**Given entries**:
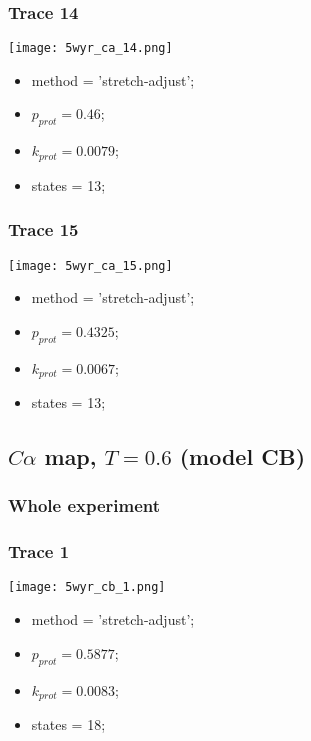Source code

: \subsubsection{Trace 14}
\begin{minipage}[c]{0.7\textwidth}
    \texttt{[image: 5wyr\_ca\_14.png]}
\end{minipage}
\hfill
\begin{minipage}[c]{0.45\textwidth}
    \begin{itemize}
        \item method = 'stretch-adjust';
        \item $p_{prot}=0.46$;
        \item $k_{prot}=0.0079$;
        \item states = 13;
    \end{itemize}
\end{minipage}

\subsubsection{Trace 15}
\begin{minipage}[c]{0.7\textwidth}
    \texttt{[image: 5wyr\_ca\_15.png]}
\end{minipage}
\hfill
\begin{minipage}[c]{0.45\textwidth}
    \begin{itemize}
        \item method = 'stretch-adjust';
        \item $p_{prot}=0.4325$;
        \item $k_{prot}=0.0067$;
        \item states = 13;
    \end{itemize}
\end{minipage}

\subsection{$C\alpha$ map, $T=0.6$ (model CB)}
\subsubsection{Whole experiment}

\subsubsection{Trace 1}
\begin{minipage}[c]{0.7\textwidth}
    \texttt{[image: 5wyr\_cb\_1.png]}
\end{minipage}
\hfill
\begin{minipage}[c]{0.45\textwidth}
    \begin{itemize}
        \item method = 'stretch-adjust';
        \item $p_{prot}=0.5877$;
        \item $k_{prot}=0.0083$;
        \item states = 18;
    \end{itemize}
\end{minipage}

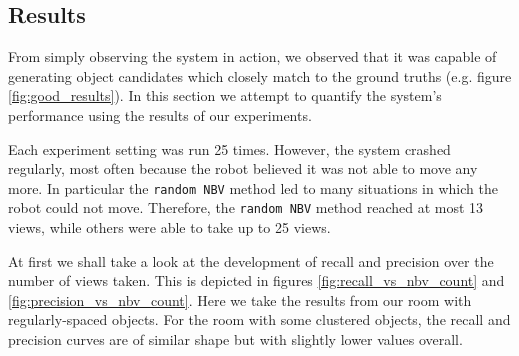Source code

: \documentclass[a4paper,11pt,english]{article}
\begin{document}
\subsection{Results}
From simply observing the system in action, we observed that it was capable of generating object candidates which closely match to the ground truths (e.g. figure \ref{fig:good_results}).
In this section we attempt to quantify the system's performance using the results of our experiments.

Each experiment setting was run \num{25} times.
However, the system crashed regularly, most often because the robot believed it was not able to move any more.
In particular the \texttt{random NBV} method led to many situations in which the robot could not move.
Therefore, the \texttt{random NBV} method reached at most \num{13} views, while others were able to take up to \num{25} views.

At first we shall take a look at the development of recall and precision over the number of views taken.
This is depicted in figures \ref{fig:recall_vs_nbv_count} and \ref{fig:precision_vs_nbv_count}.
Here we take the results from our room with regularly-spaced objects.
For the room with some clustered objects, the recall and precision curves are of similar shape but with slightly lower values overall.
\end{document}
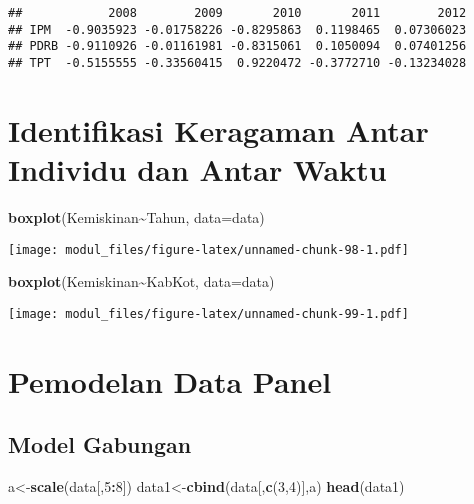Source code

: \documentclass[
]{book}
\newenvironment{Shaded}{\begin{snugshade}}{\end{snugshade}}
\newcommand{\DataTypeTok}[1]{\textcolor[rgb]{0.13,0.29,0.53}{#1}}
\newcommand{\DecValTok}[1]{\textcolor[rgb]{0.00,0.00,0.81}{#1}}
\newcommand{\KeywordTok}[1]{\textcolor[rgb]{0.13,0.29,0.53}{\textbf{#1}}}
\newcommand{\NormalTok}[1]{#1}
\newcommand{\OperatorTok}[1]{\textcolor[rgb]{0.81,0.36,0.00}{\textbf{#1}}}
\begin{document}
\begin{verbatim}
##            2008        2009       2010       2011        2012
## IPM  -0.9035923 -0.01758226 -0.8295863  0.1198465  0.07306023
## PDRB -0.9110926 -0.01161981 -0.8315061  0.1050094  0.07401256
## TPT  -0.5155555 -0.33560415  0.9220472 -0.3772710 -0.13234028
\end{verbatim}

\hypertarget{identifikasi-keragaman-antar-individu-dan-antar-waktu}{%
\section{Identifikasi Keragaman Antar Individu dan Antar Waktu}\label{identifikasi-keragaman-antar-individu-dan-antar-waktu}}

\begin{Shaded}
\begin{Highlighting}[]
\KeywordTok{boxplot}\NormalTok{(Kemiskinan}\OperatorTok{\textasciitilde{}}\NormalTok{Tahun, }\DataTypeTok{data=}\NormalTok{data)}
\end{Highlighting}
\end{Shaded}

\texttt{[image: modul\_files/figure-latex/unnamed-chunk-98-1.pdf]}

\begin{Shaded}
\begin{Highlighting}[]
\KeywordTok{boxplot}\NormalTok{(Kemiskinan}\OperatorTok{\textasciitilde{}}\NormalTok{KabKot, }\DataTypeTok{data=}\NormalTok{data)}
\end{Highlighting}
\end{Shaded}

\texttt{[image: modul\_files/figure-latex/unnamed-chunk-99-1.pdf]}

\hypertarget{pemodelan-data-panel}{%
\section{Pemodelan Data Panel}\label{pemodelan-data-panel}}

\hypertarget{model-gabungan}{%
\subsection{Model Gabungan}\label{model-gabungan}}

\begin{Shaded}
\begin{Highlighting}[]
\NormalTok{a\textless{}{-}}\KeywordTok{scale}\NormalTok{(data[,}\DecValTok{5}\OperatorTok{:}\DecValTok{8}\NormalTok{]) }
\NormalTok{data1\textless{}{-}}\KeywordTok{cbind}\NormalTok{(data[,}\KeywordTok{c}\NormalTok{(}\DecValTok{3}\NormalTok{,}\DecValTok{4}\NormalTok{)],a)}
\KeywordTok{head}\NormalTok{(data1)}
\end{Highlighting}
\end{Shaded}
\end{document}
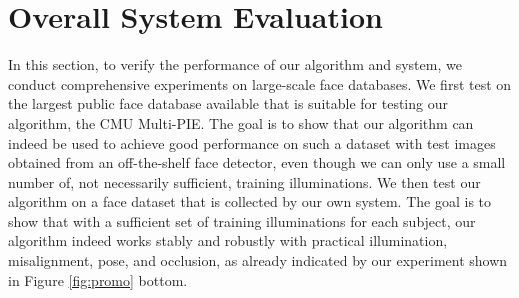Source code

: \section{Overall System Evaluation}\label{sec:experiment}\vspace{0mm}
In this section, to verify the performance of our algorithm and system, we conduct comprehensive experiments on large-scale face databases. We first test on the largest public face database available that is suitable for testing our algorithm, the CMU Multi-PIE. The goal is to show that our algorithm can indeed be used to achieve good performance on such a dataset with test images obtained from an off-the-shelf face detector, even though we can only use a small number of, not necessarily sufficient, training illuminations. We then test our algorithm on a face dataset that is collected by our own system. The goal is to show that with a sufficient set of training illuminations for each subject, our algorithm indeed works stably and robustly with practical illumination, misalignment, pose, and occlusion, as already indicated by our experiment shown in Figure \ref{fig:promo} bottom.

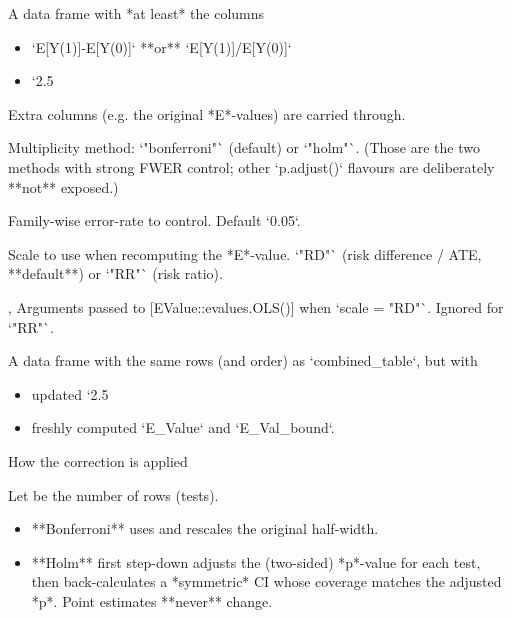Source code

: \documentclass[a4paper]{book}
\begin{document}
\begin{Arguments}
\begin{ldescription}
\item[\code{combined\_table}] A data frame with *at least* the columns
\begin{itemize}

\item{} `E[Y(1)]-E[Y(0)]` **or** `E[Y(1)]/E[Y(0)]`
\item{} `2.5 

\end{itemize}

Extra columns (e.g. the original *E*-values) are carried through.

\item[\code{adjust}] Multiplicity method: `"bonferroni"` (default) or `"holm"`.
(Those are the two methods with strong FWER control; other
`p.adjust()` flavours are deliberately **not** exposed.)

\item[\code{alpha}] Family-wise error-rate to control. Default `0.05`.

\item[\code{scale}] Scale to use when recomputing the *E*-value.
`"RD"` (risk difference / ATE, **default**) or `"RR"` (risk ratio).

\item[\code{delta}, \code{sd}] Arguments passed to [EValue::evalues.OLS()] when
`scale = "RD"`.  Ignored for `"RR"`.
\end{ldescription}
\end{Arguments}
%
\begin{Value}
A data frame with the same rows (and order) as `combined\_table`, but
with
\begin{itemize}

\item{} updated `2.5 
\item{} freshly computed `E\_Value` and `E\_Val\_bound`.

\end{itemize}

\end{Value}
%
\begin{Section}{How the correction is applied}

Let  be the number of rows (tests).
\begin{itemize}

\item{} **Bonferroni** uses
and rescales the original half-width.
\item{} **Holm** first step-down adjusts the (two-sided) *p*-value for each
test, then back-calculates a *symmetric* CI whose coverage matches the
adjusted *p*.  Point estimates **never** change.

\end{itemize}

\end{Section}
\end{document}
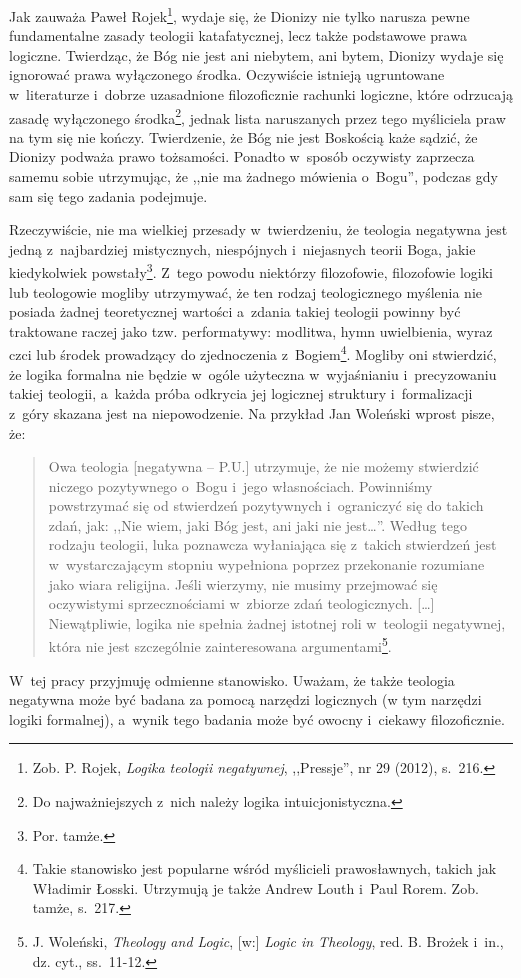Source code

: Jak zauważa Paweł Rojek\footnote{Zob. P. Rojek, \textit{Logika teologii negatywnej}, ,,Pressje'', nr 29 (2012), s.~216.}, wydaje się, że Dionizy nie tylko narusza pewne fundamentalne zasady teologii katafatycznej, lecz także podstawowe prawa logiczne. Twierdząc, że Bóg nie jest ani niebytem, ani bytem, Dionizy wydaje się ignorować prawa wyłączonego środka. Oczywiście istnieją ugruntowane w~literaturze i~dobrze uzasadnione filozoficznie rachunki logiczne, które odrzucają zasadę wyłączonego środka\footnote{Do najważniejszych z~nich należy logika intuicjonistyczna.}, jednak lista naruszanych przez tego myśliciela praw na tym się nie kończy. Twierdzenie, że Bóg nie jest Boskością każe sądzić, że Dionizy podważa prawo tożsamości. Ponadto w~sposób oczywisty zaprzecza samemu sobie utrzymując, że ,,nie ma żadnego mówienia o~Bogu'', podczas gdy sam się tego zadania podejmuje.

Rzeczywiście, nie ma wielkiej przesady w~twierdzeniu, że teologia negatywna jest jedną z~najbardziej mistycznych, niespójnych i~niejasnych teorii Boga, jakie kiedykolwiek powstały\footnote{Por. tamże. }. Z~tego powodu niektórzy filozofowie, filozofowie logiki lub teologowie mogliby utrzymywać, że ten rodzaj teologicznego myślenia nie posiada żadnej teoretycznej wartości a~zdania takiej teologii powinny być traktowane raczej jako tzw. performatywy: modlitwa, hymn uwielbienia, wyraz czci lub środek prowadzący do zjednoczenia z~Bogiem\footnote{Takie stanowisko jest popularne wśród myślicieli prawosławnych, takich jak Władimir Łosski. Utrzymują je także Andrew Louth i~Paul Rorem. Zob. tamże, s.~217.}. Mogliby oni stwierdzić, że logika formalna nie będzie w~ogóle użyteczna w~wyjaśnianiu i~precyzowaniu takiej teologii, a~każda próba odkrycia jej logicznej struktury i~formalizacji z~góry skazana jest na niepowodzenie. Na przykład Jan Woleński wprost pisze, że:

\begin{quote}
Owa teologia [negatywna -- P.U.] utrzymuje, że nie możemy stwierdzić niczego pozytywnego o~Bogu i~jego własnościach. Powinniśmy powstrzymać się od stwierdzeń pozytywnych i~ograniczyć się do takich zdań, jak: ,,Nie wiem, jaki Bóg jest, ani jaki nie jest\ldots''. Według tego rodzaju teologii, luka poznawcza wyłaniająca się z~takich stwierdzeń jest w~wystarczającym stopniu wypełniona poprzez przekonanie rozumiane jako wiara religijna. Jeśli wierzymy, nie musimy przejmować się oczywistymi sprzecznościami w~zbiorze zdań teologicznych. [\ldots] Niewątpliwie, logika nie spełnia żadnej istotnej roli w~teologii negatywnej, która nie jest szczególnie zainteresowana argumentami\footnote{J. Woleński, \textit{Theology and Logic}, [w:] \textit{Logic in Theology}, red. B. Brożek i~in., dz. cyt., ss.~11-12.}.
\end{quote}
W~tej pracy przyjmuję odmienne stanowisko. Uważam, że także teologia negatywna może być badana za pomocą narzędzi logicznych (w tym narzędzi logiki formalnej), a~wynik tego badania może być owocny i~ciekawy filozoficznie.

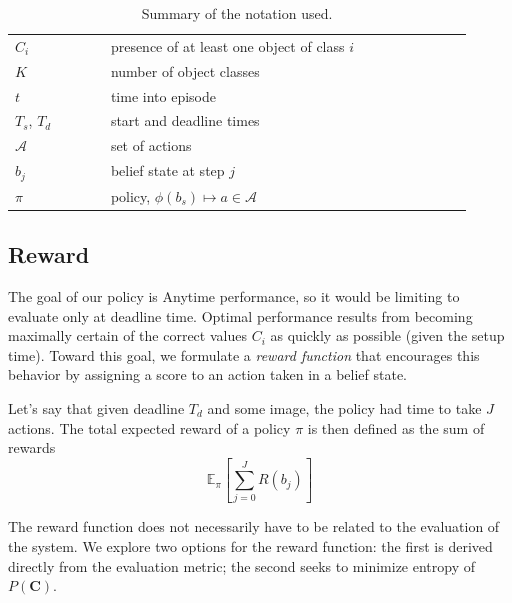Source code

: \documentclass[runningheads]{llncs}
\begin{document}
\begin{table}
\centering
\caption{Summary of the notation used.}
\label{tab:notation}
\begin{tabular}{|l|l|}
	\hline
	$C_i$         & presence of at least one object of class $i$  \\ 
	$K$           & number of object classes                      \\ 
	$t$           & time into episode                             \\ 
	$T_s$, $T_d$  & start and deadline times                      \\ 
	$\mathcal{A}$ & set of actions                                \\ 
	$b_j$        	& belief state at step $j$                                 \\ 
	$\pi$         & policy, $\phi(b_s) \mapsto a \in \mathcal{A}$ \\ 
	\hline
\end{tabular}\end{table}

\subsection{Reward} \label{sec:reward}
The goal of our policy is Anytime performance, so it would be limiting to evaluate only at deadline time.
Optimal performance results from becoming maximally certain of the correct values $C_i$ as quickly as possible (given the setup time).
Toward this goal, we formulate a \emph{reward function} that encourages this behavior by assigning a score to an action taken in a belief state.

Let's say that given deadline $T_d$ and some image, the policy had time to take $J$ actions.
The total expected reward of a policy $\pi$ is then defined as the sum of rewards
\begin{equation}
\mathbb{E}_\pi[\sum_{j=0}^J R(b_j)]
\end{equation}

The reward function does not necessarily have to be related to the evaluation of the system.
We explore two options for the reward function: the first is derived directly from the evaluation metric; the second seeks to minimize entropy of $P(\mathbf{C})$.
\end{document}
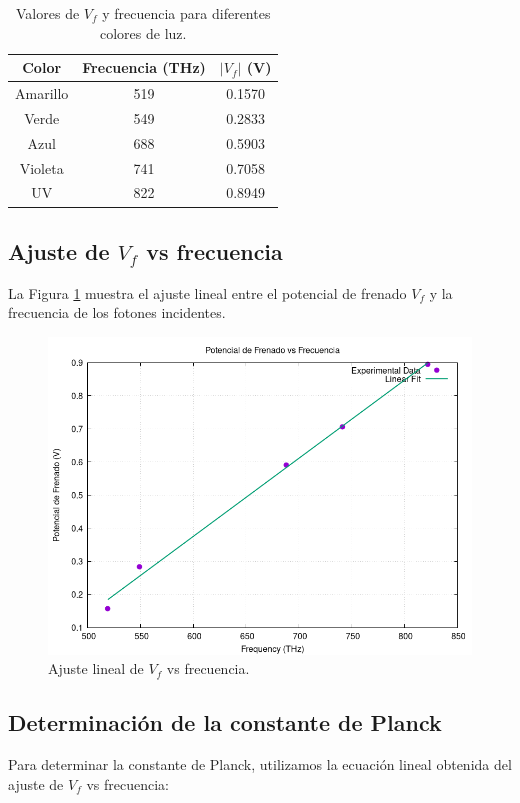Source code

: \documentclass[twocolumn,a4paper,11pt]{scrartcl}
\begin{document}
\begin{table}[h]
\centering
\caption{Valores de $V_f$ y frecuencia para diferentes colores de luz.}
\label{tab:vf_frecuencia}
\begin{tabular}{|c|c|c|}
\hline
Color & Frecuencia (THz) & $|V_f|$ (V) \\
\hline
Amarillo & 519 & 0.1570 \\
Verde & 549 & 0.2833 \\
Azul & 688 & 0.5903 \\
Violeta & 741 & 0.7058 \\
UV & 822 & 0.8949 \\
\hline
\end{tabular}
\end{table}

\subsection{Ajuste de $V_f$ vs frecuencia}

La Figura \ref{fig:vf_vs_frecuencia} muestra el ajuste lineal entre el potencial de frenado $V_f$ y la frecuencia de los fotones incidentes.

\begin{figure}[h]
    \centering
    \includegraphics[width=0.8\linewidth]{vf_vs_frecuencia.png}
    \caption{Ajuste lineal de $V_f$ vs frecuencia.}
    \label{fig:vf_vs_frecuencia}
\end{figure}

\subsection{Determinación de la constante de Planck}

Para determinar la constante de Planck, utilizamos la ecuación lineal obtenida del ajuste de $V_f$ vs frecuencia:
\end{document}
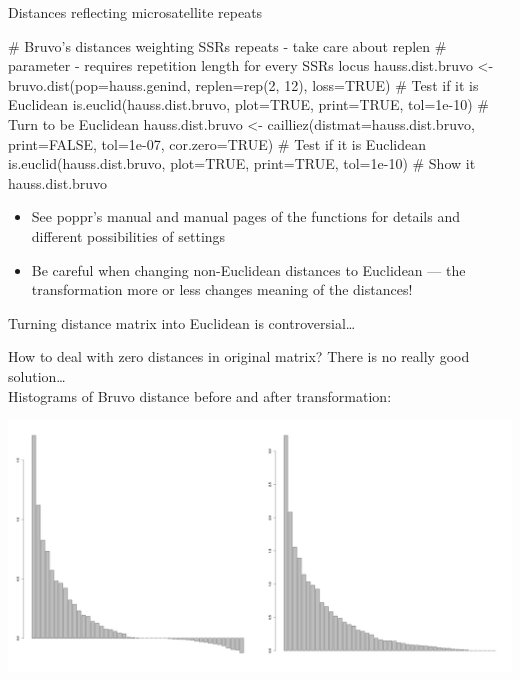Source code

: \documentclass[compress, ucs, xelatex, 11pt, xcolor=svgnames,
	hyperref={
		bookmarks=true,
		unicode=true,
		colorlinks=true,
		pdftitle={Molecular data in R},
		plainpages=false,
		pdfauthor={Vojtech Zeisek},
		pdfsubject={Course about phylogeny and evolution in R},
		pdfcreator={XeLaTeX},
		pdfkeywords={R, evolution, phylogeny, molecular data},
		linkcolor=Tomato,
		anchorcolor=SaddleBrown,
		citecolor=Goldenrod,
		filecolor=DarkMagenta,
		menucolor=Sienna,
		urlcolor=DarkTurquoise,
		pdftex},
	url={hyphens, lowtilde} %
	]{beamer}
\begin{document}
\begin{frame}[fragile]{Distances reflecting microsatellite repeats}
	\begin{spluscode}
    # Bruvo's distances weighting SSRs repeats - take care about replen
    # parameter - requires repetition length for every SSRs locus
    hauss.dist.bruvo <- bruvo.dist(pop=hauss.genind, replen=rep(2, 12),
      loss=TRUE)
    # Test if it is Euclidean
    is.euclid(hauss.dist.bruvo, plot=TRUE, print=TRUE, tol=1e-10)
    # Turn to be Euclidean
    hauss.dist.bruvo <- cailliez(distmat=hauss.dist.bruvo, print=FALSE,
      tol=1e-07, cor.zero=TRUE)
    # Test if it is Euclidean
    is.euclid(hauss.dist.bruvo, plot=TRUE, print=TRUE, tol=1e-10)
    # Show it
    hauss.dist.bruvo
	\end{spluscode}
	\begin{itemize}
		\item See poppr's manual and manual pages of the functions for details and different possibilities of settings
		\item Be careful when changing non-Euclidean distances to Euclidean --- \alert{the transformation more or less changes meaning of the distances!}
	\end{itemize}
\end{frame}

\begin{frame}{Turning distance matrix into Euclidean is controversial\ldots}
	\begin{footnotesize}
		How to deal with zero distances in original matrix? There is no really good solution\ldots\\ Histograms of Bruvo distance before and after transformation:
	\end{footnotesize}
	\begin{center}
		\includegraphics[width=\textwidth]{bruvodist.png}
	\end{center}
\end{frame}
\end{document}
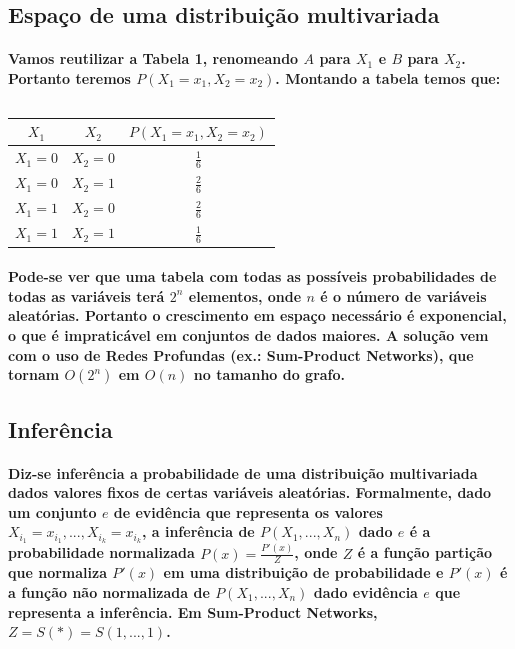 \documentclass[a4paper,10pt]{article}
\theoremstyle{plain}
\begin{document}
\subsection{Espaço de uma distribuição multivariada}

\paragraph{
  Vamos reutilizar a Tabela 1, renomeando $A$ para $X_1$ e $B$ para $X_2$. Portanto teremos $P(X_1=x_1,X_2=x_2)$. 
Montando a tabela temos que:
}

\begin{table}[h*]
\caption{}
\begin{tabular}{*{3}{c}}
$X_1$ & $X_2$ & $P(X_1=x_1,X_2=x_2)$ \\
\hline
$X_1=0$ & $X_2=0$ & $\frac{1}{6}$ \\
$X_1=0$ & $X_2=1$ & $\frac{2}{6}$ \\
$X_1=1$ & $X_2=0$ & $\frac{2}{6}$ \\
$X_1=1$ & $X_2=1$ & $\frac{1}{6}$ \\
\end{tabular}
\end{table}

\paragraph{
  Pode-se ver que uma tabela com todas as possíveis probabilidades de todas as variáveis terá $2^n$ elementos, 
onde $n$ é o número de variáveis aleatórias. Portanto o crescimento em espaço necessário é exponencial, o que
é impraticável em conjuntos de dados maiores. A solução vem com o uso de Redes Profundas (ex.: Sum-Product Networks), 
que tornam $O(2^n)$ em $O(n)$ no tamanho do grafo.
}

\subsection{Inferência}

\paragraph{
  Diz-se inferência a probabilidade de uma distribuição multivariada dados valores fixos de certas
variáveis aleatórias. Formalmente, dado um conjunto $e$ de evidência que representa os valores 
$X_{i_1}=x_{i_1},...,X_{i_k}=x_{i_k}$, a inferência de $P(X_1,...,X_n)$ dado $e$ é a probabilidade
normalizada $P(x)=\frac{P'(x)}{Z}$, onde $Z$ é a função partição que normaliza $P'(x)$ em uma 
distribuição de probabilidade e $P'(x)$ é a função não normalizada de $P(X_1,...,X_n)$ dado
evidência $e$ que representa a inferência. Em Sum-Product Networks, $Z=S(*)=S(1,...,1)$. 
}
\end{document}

**Exercise directions**: How many of the lines above include the word "experiments"? State that number and nothing else.

**Answer for the task**: 2